I regard myself as NON-Technical...

FYI, am not newbie, long ago serious brain injuries damaged my memory, ever since frequently loose access to memory, so often forget things.

Example faces and names of family/friends/relatives, frequently my brain refuses my access to the linked information there !

Learning constantly is part of my life... if do not regularly do things, my memory disappears... to be re-learnt :-@

Am sure most who post are doing best they can at the time...

IMHO we all best help others who ask what we can answer, and encourage them to learn a little more...


No We are sick and tired of answering questions that don't meet the bare minimum requirements of research and self-repair attempts for those who can't seem to find any information that isn't on their facebook page. We wish they would at least read the how to ask page before having the temerity to interrupt our sessions at the water cooler. Or failing that at least take the tour and read the Code of Conduct.

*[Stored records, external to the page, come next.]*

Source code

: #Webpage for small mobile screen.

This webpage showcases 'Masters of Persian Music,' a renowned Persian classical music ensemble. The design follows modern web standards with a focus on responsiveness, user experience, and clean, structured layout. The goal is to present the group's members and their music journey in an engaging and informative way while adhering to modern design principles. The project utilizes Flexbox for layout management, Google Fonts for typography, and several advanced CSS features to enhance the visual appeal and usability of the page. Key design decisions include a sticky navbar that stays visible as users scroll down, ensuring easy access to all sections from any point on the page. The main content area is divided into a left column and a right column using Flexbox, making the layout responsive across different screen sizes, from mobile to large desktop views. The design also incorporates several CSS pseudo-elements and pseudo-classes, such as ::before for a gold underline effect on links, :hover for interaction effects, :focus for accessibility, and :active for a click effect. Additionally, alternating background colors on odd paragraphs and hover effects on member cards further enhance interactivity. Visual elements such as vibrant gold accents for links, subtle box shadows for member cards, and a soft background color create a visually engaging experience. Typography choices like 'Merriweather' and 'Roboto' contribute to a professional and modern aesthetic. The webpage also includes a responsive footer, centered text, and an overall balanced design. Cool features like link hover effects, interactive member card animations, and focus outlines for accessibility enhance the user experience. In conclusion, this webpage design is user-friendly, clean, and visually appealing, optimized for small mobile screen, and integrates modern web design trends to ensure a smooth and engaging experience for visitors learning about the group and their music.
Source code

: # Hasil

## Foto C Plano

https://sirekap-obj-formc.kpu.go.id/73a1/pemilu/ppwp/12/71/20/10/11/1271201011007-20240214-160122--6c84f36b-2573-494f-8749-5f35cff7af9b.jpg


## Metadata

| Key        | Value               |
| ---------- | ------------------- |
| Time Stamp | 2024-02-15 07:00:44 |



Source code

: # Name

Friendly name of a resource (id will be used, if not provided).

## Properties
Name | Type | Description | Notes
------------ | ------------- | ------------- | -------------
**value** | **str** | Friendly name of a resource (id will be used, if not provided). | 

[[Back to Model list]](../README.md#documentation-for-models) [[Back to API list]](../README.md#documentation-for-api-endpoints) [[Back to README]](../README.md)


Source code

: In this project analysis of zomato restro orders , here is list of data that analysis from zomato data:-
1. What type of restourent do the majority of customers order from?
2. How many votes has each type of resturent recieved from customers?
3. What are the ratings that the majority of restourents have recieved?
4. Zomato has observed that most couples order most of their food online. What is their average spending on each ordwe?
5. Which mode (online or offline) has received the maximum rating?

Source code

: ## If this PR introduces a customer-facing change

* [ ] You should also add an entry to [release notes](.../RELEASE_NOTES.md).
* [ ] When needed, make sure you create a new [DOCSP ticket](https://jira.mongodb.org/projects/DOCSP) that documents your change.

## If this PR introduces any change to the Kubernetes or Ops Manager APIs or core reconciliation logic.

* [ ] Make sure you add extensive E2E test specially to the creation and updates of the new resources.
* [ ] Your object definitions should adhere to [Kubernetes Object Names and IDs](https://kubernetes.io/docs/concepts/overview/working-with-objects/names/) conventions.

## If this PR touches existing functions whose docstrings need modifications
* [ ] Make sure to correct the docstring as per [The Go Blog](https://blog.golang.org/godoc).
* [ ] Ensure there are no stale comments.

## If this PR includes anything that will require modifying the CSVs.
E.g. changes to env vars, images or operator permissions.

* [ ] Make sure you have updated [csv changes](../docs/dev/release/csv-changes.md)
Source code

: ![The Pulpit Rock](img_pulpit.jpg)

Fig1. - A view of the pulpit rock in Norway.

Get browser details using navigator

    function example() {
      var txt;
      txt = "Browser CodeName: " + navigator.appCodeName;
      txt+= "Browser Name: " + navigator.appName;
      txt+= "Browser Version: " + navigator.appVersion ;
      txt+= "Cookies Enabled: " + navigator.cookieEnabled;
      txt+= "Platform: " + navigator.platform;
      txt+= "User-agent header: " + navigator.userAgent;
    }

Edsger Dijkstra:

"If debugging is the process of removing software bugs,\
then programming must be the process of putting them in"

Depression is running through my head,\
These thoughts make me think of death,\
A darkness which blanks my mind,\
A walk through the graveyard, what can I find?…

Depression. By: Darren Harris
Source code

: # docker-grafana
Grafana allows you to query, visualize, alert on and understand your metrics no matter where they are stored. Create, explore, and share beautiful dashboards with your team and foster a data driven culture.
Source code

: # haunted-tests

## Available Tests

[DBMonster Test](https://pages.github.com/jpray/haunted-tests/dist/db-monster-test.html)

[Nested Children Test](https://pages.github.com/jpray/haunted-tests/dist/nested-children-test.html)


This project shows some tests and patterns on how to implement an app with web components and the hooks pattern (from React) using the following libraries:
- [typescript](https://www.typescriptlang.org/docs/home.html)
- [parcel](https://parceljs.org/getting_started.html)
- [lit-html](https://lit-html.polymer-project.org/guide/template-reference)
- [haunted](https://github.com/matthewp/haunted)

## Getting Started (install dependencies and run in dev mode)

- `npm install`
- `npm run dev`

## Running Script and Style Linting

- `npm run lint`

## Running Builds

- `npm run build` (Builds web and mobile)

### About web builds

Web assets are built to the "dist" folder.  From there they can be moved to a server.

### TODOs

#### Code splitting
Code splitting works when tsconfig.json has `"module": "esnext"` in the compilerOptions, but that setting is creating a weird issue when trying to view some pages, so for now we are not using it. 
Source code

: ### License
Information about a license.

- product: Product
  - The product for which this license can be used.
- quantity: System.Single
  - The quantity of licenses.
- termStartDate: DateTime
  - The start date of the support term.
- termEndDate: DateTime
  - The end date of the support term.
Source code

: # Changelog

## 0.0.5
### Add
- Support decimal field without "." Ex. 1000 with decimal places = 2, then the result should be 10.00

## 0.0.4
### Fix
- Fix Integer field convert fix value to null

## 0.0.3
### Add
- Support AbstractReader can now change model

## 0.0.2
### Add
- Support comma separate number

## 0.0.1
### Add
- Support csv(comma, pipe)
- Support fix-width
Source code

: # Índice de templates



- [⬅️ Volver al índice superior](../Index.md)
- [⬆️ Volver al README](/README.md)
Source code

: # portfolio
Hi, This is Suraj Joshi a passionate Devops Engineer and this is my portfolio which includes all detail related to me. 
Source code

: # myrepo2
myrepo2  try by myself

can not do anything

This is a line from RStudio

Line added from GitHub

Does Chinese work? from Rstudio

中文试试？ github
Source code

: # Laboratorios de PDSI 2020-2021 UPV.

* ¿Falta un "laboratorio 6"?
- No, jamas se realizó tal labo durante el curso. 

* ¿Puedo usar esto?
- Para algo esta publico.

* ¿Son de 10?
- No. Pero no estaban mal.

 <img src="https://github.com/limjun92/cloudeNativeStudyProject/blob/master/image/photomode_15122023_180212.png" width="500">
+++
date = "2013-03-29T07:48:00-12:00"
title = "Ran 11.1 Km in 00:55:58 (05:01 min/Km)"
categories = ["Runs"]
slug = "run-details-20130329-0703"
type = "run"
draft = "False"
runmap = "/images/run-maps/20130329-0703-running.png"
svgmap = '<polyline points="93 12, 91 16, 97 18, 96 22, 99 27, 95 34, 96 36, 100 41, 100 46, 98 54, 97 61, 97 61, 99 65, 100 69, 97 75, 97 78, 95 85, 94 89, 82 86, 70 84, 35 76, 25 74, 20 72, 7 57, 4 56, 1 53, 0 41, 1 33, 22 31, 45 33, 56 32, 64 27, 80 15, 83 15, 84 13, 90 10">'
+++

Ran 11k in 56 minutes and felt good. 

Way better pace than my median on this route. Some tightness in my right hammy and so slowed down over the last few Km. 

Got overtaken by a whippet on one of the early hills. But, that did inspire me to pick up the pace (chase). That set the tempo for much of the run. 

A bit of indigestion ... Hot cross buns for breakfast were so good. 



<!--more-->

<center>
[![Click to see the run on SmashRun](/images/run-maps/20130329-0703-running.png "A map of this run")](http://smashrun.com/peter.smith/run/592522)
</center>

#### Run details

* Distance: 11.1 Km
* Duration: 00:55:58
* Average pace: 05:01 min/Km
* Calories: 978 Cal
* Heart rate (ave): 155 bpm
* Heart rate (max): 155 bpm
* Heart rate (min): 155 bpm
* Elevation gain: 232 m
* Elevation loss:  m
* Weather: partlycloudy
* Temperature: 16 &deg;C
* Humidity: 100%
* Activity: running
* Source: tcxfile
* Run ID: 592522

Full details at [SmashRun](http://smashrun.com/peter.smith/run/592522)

  • I don't think that the Code of Conduct is important for Ask Ubuntu contributions. At the end of the day, it's just a "be nice" policy, which should just be natural.
    – Byte Commander Mod
    Commented Oct 20, 2016 at 20:59
  • @ByteCommander One would think so, wouldn't one?
    – Elder Geek
    Commented Oct 20, 2016 at 21:03
  • Yeah. I just want to say stating "Be nice" (which I am sure the help center or tour page does anywhere) is more effective than linking a big document which actually does not really have more content relevant to Ask Ubuntu.
    – Byte Commander Mod
    Commented Oct 20, 2016 at 21:05
  • @ByteCommander it's a Community Wiki. Feel free to edit it if you think that "Be nice" is the only important part of the Code of Conduct. Personally, I think the topics of collaboration and consensus and consideration are also worthy of inclusion (to name a few)
    – Elder Geek
    Commented Oct 20, 2016 at 21:36
  • It's just my opinion and I stated it. I wouldn't go as far as overriding yours with that here in this case.